What needs to be done: What you produce should be every line from the data that includes "adoption".

Records to use:

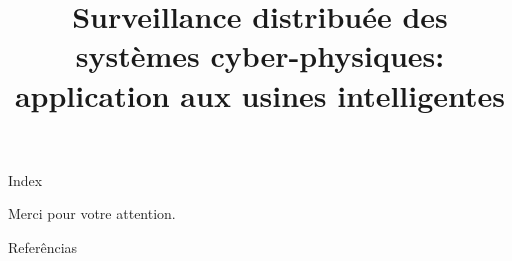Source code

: \documentclass[ieee,english]{slides}
\title{Surveillance distribuée des systèmes cyber-physiques:\\application aux usines intelligentes}
\begin{document}
\maketitle{}

\begin{slide}{Index}
  \begin{minipage}[t][0.4\textheight][t]{0.45\textwidth}
    \tableofcontents[sections={1-4}]
  \end{minipage}
  \begin{minipage}[t][0.4\baselineskip][t]{0.45\textwidth}
    \tableofcontents[sections={5-}]
  \end{minipage}
  \vfill\null{}
\end{slide}















\begin{slide}{}
  \vspace*{\fill}
  \begin{center}
    \textcolor{fg}{\Large{Merci pour votre attention.}}
  \end{center}
  \vspace*{\fill}
\end{slide}

\begin{slide}[allowframebreaks]{Referências}
  \nocite{*}
  \printbibliography{}
\end{slide}
\end{document}
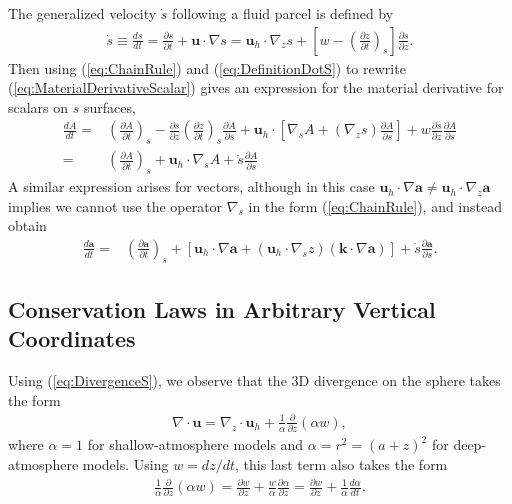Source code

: \documentclass[gmd, manuscript]{copernicus}
\newcommand{\vb}{\mathbf}
\newcommand{\diff}[2]{\frac{d #1}{d #2}}
\newcommand{\pdiff}[2]{\frac{\partial #1}{\partial #2}}
\begin{document}
The generalized velocity $\dot{s}$ following a fluid parcel is defined by
\begin{align} \label{eq:DefinitionDotS}
\dot{s} \equiv \diff{s}{t} = \pdiff{s}{t} + \vb{u} \cdot \nabla s = \vb{u}_h \cdot \nabla_z s + \left[ w - \left( \pdiff{z}{t} \right)_s \right] \pdiff{s}{z}.
\end{align}  Then using (\ref{eq:ChainRule}) and (\ref{eq:DefinitionDotS}) to rewrite (\ref{eq:MaterialDerivativeScalar}) gives an expression for the material derivative for scalars on $s$ surfaces,
\begin{align}
\diff{A}{t} =& \left( \pdiff{A}{t} \right)_s - \pdiff{s}{z} \left( \pdiff{z}{t} \right)_s \pdiff{A}{s} + \vb{u}_h \cdot \left[ \nabla_s A + (\nabla_z s) \pdiff{A}{s} \right] + w \pdiff{s}{z} \pdiff{A}{s} \\
=& \left( \pdiff{A}{t} \right)_s  + \vb{u}_h \cdot \nabla_s A + \dot{s} \pdiff{A}{s}  \label{eq:MaterialDerivativeS}
\end{align}  A similar expression arises for vectors, although in this case $\vb{u}_h \cdot \nabla \vb{a} \neq \vb{u}_h \cdot \nabla_z \vb{a}$ implies we cannot use the operator $\nabla_s$ in the form (\ref{eq:ChainRule}), and instead obtain
\begin{align} \label{eq:MaterialDerivativeVectorS}
\diff{\vb{a}}{t} =& \left( \pdiff{\vb{a}}{t} \right)_s + \left[ \vb{u}_h \cdot \nabla \vb{a} + (\vb{u}_h \cdot \nabla_s z) (\vb{k} \cdot \nabla \vb{a}) \right] + \dot{s} \pdiff{\vb{a}}{s}.
\end{align}


\subsection{Conservation Laws in Arbitrary Vertical Coordinates}

Using (\ref{eq:DivergenceS}), we observe that the 3D divergence on the sphere takes the form
\begin{align} \label{eq:ThreeDDivergence}
\nabla \cdot \vb{u} = \nabla_z \cdot \vb{u}_h + \frac{1}{\alpha} \pdiff{}{z} (\alpha w),
\end{align} where $\alpha = 1$ for shallow-atmosphere models and $\alpha = r^2 = (a + z)^2$ for deep-atmosphere models.  Using $w = dz/dt$, this last term also takes the form
\begin{align} \label{eq:GeneralVerticalTermX}
\frac{1}{\alpha} \pdiff{}{z} (\alpha w) = \pdiff{w}{z} + \frac{w}{\alpha} \pdiff{\alpha}{z} = \pdiff{w}{z} + \frac{1}{\alpha} \diff{\alpha}{t}.
\end{align}
\end{document}
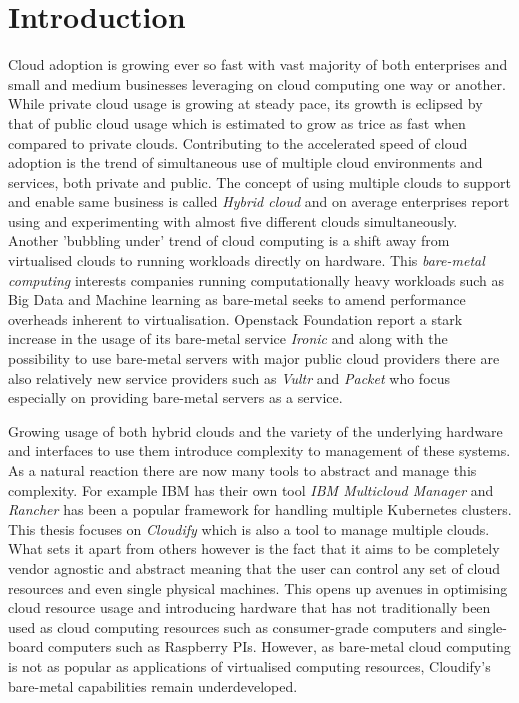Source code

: \section{Introduction}

Cloud adoption is growing ever so fast with vast majority of both enterprises and small and medium businesses leveraging on cloud computing one way or another. \cite{stateofthecloud} While private cloud usage is growing at steady pace, its growth is eclipsed by that of public cloud usage which is estimated to grow as trice as fast when compared to private clouds. 
Contributing to the accelerated speed of cloud adoption is the trend of simultaneous use of multiple cloud environments and services, both private and public. The concept of using multiple clouds to support and enable same business is called \textit{Hybrid cloud} and on average enterprises report using and experimenting with almost five different clouds simultaneously. 
Another 'bubbling under' trend of cloud computing is a shift away from virtualised clouds to running workloads directly on hardware. This \textit  {bare-metal computing} interests companies running computationally heavy workloads such as Big Data and Machine learning as bare-metal seeks to amend performance overheads inherent to virtualisation. Openstack Foundation report a stark increase in the usage of its bare-metal service \textit{Ironic} \cite{openstacksurvey} and along with the possibility to use bare-metal servers with major public cloud providers there are also relatively new service providers such as \textit{Vultr}\cite{vultr} and \textit{Packet}\cite{packet} who focus especially on providing bare-metal servers as a service.

Growing usage of both hybrid clouds and the variety of the underlying hardware and interfaces to use them introduce complexity to management of these systems. As a natural reaction there are now many tools to abstract and manage this complexity. For example IBM has their own tool \textit{IBM Multicloud Manager}\cite{ibmmulticloud} and \textit{Rancher} has been a popular framework for handling multiple Kubernetes clusters\cite{Kubernetes}. This thesis focuses on \textit{Cloudify}\cite{cloudify} which is also a tool to manage multiple clouds. What sets it apart from others however is the fact that it aims to be completely vendor agnostic and abstract meaning that the user can control any set of cloud resources and even single physical machines. This opens up avenues in optimising cloud resource usage and introducing hardware that has not traditionally been used as cloud computing resources such as consumer-grade computers and single-board computers such as Raspberry PIs. However, as bare-metal cloud computing is not as popular as applications of virtualised computing resources, Cloudify's bare-metal capabilities remain underdeveloped.

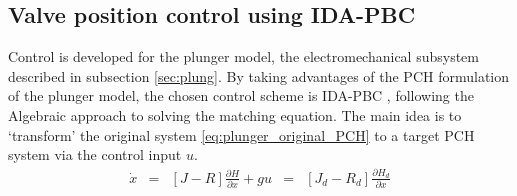 \documentclass[letterpaper, 10pt, conference]{ieeeconf}
\begin{document}
\subsection{Valve position control using IDA-PBC}
Control is developed for the plunger model, the electromechanical subsystem described in subsection \ref{sec:plung}.
By taking advantages of the PCH formulation of the plunger model, the chosen control scheme is IDA-PBC \cite{IDAPBC}, following the Algebraic approach to solving the matching equation. The main idea is to `transform' the original system \eqref{eq:plunger_original_PCH} to a target PCH system via the control input $u$. 
\begin{equation}
    \begin{aligned}
    \dot{x} &=& [J-R]\frac{\partial H}{\partial x} + gu &=& [J_{d}- R_{d}]\frac{\partial H_{d}}{\partial x}
\end{aligned}\label{eq:IDA_principle}
\end{equation}
\end{document}
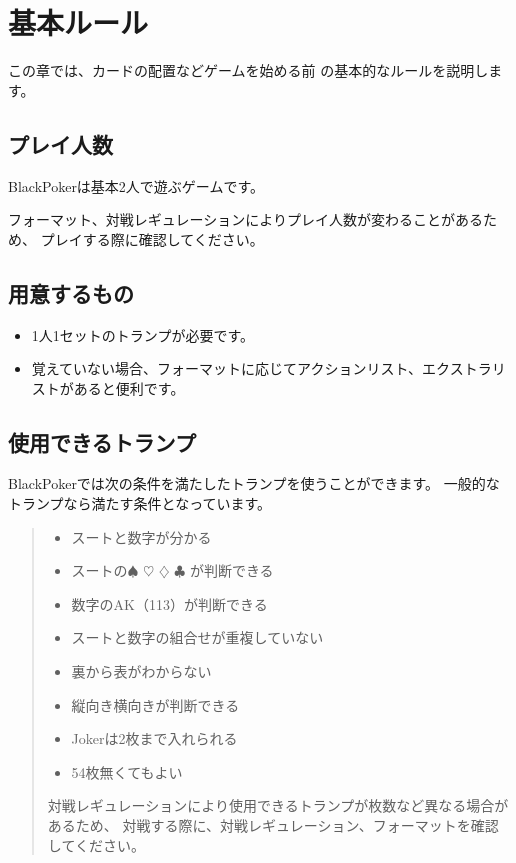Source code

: \documentclass[letterpaper,10pt,dvipdfmx]{sphinxmanual}
\begin{document}
\section{基本ルール}
\label{\detokenize{common/01-base:id1}}\label{\detokenize{common/01-base::doc}}
この章では、カードの配置などゲームを始める前
の基本的なルールを説明します。


\subsection{プレイ人数}
\label{\detokenize{common/01-base:id2}}
BlackPokerは基本2人で遊ぶゲームです。

フォーマット、対戦レギュレーションによりプレイ人数が変わることがあるため、
プレイする際に確認してください。


\subsection{用意するもの}
\label{\detokenize{common/01-base:id3}}\begin{itemize}
\item {} 
1人1セットのトランプが必要です。

\item {} 
覚えていない場合、フォーマットに応じてアクションリスト、エクストラリストがあると便利です。

\end{itemize}


\subsection{使用できるトランプ}
\label{\detokenize{common/01-base:id4}}
BlackPokerでは次の条件を満たしたトランプを使うことができます。
一般的なトランプなら満たす条件となっています。
\begin{quote}
\begin{itemize}
\item {} 
スートと数字が分かる

\item {} 
スートの{\normalsize $\spadesuit$} {\normalsize $\heartsuit$} {\normalsize $\diamondsuit$} {\normalsize $\clubsuit$} が判断できる

\item {} 
数字のA\sphinxhyphen{}K（1\sphinxhyphen{}13）が判断できる

\item {} 
スートと数字の組合せが重複していない

\item {} 
裏から表がわからない

\item {} 
縦向き横向きが判断できる

\item {} 
Jokerは2枚まで入れられる

\item {} 
54枚無くてもよい

\end{itemize}

対戦レギュレーションにより使用できるトランプが枚数など異なる場合があるため、
対戦する際に、対戦レギュレーション、フォーマットを確認してください。
\end{quote}
\end{document}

The completed task:
Cloud adoption is growing ever so fast with vast majority of both enterprises and small and medium businesses leveraging on cloud computing one way or another. \cite{stateofthecloud} While private cloud usage is growing at steady pace, its growth is eclipsed by that of public cloud usage which is estimated to grow as trice as fast when compared to private clouds. 
Contributing to the accelerated speed of cloud adoption is the trend of simultaneous use of multiple cloud environments and services, both private and public. The concept of using multiple clouds to support and enable same business is called \textit{Hybrid cloud} and on average enterprises report using and experimenting with almost five different clouds simultaneously. 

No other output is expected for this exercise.